(Saved data entries)

◆ ◆ ◆

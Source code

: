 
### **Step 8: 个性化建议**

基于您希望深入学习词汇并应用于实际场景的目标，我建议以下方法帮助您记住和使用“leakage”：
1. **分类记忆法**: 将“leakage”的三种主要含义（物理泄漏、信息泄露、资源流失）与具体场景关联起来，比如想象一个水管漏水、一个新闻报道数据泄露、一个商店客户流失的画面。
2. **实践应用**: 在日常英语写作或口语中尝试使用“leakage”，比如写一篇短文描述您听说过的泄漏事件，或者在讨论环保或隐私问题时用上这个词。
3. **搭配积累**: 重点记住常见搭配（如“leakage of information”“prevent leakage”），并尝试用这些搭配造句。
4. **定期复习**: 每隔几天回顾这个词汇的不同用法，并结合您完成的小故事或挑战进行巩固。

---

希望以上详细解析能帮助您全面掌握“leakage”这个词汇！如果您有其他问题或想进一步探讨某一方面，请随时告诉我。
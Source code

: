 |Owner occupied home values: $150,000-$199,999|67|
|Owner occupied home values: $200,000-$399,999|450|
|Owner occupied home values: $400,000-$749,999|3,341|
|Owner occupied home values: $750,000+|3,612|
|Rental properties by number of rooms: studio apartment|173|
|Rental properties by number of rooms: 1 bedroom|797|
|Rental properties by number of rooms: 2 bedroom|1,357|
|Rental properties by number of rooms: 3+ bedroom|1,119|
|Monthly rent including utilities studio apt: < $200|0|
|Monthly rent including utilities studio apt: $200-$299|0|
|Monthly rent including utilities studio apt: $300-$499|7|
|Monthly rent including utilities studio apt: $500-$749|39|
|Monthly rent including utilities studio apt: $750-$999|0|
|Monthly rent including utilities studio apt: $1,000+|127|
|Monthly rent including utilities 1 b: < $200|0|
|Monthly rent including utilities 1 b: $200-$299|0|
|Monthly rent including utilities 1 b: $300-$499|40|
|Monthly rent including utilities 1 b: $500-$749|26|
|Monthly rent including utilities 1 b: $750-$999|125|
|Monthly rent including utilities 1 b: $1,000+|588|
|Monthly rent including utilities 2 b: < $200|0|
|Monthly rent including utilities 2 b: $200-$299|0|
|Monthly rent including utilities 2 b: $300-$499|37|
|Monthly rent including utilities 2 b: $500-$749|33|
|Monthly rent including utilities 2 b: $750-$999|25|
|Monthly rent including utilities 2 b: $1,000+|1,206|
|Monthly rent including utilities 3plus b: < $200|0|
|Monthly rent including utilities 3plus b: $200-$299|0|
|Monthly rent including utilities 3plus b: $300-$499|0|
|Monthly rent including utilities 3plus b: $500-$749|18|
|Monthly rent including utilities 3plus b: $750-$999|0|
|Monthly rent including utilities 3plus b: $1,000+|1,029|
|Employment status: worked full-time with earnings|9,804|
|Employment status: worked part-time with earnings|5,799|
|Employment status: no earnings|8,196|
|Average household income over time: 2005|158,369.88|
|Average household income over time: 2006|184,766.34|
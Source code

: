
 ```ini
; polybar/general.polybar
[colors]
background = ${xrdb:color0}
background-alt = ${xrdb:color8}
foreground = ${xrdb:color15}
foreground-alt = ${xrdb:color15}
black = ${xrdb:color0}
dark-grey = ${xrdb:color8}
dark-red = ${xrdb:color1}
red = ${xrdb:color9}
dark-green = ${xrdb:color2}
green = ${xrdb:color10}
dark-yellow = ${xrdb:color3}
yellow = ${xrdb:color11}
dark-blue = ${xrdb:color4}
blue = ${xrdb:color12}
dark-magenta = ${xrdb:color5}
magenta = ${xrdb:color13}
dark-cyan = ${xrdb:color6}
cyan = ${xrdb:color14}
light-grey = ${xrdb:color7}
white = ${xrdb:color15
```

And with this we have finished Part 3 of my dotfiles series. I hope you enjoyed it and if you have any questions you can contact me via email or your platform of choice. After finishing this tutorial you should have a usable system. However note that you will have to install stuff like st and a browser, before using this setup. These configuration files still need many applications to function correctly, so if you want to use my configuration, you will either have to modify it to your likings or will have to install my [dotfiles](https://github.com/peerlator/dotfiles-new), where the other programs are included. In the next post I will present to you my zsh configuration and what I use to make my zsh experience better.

◆ ◆ ◆

→ **Activity**
Copy word for word the stretch of entries above from the line that has "1 b: $750-$999|125|" through the line that has "status: no earnings|8,196|", both ends included, and nothing outside it.

→ **Answer for this exercise**
|Monthly rent including utilities 1 b: $750-$999|125|
|Monthly rent including utilities 1 b: $1,000+|588|
|Monthly rent including utilities 2 b: < $200|0|
|Monthly rent including utilities 2 b: $200-$299|0|
|Monthly rent including utilities 2 b: $300-$499|37|
|Monthly rent including utilities 2 b: $500-$749|33|
|Monthly rent including utilities 2 b: $750-$999|25|
|Monthly rent including utilities 2 b: $1,000+|1,206|
|Monthly rent including utilities 3plus b: < $200|0|
|Monthly rent including utilities 3plus b: $200-$299|0|
|Monthly rent including utilities 3plus b: $300-$499|0|
|Monthly rent including utilities 3plus b: $500-$749|18|
|Monthly rent including utilities 3plus b: $750-$999|0|
|Monthly rent including utilities 3plus b: $1,000+|1,029|
|Employment status: worked full-time with earnings|9,804|
|Employment status: worked part-time with earnings|5,799|
|Employment status: no earnings|8,196|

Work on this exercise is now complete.